Being a successful coach can be summed up in one sentence: You’ve made a positive impact on your clients. And, establishing a solid social media presence can expand your reach even further. We’ll be talking about three of the most important tactics for creating a stellar social media strategy for your online coaching business: staying authentic, providing value, and building a tight-knit community.
Let’s dive right into these social media tips for online coaches.
Stay true to yourself
The landscape of social media marketing is dynamic as it is, but it has transformed even more as the world around us has quickly changed. The days of perfectly crafted, curated content and an inside look at one’s “perfect life” are over. Audiences simply want to see authenticity.
Use this to your advantage. You are connecting with others on a deep, personal level in your day-to-day practice, after all.
Erwin Valencia, a wellbeing coach, uses authentic social media content to connect with his audience.
“Just be you. Authenticity in your brand should mirror authenticity in your own life,” he says. “You’ll have people that will resonate with you and people that won’t. And you know what, that’s okay.”
Push through the fear of sharing a vulnerable moment with your audience. Chances are when you do, you’ll have a support system waiting to cheer you on.
If you’re struggling with how to get there, try using Keshav Bhatt’s journal prompt as a starting point.
“I like writing down the following prompt: ‘What I don’t want you to know about me is…’. And then, I write all the things I’m afraid to share. Amongst all the things I write down, I might find one or two gems that would be great valuable pieces to share.”
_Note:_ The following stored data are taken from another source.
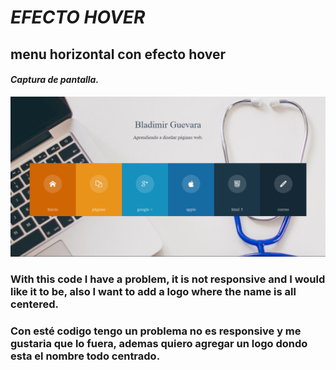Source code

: # _EFECTO HOVER_

## menu horizontal con efecto hover

#### ***Captura de pantalla.***

![](https://github.com/Lovux06/efecto_hover/blob/master/pictures/Efecto%20Hover.PNG)

### With this code I have a problem, it is not responsive and I would like it to be, also I want to add a logo where the name is all centered.

### Con esté codigo tengo un problema no es responsive y me gustaria que lo fuera, ademas quiero agregar un logo dondo esta el nombre todo centrado.
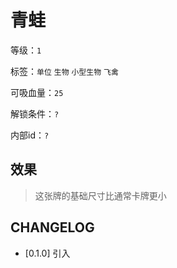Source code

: # 青蛙

等级：`1`

标签：`单位` `生物` `小型生物` `飞禽`

可吸血量：`25`

解锁条件：`?`

内部id：`?`

## 效果

> 这张牌的基础尺寸比通常卡牌更小

## CHANGELOG

- [0.1.0] 引入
Uplevel your online business to the world of online courses and coaching. We have a “coaching checklist” to help you through it.
Give your audience what they want: value
Here’s a social media hot take: Publishing consistently is important. Publishing content that is not mindfully made and simply hits a certain amount of posts every week is never worth it.
Quality is always better than quantity when it comes to social media. Choose a few different types of content to commit to creating every week and stick to it. Overall, you always have to make sure it’s valuable.
Take it from Haley Badenhop, an art coach who suggests, “Always over-deliver—don’t be afraid to give away tons of incredible information. Second, make the learning fun for your students—any topic can be exciting, and if you bring your passion, that’ll make it easier.”
Of course, providing value to your audience means you absolutely must know who they are first. A great way to do this is by using Polls in your Instagram Stories. Ask your followers simple questions to see what kind of content they resonate with the most, gather feedback, and plan accordingly.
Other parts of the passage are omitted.